*** Opening of DATA FOR ANALYSIS ***

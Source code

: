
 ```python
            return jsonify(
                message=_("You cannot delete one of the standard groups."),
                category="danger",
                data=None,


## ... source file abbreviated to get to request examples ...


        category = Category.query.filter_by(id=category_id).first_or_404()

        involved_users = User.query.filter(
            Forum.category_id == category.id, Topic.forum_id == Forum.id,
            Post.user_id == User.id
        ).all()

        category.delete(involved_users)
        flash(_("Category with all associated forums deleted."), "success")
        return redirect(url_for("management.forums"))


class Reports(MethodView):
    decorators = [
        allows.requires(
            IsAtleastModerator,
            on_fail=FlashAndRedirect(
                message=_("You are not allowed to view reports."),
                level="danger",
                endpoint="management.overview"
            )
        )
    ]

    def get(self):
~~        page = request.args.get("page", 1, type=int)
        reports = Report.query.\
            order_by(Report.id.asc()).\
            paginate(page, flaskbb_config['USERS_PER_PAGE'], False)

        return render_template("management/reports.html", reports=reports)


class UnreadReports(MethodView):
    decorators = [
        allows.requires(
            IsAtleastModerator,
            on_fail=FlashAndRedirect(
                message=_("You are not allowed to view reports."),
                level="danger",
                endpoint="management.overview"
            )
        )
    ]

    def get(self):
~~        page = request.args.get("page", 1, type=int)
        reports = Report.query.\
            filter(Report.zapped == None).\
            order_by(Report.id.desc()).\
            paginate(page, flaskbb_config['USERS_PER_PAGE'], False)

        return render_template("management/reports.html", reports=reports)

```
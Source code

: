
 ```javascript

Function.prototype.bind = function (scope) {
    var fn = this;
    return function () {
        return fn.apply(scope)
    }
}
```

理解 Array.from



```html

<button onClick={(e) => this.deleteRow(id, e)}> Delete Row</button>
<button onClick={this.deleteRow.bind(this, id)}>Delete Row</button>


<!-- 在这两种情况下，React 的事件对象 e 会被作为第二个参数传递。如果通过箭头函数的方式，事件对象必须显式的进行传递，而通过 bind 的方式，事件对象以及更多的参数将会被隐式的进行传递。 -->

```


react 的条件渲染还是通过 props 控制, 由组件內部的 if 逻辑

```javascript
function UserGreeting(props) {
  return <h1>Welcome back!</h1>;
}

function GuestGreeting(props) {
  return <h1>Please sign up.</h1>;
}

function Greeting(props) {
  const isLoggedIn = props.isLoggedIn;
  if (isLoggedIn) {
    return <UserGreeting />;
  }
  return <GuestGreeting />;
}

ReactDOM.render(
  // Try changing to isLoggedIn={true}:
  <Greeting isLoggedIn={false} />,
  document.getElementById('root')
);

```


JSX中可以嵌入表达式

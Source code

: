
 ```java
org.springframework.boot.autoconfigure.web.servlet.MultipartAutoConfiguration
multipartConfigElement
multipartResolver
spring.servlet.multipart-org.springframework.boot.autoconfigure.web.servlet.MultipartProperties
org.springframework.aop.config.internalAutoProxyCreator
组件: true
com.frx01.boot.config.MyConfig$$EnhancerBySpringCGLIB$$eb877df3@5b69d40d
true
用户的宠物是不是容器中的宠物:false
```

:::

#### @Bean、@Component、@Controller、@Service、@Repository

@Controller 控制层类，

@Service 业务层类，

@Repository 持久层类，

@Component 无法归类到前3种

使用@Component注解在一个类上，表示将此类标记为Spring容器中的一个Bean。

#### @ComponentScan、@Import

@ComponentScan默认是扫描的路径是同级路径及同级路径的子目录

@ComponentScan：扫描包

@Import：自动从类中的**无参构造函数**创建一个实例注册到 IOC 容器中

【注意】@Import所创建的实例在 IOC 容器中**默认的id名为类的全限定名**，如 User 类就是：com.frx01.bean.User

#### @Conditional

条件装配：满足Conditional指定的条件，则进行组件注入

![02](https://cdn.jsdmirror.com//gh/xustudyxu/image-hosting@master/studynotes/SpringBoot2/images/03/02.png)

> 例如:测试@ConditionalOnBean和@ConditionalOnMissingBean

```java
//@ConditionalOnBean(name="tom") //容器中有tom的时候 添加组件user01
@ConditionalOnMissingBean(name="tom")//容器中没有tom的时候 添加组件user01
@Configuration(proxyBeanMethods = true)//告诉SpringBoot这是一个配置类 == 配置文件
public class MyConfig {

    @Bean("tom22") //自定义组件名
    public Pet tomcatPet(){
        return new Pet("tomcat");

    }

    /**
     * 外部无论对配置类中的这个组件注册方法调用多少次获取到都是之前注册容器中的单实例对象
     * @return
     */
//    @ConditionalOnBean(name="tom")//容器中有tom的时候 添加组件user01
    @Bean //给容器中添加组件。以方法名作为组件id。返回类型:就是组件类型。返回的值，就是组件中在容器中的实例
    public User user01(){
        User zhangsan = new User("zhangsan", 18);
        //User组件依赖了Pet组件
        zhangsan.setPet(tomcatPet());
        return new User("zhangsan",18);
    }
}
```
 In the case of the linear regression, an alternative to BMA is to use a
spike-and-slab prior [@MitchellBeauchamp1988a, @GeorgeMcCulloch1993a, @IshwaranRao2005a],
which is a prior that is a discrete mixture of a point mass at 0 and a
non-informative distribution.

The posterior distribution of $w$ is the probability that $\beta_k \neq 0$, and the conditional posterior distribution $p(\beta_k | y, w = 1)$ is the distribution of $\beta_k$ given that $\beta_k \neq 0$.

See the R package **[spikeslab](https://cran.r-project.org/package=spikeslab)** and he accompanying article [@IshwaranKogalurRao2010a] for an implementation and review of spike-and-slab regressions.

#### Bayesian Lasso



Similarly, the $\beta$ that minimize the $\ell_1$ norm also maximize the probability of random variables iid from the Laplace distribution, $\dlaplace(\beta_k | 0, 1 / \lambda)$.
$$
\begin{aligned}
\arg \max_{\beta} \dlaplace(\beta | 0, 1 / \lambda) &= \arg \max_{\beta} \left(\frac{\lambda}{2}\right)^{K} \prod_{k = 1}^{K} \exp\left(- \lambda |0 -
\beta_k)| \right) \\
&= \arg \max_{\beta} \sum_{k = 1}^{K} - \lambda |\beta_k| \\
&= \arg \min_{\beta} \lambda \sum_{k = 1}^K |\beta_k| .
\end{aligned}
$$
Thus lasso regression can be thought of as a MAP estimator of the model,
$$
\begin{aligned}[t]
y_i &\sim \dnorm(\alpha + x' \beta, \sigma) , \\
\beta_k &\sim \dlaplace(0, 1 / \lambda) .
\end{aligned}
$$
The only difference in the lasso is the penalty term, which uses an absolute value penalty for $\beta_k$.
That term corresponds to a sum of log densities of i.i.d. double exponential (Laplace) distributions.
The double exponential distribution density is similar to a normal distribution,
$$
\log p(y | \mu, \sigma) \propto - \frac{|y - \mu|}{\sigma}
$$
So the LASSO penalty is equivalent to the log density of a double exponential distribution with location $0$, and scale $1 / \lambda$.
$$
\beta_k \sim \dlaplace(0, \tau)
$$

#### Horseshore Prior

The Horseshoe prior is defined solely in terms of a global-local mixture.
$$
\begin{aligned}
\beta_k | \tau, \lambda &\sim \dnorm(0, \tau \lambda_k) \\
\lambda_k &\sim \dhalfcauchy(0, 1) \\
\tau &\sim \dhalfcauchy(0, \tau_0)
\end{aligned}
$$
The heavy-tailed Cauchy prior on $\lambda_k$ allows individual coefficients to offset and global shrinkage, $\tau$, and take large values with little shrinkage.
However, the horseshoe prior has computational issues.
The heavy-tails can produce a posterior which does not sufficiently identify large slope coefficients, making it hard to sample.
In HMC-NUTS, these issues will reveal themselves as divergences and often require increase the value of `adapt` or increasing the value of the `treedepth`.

*** Close of DATA FOR ANALYSIS ***

__AIM OF THE EXERCISE__: The word "slab" may appear in several lines of the data; count those lines and give only the number.

__TASK ANSWER__: 2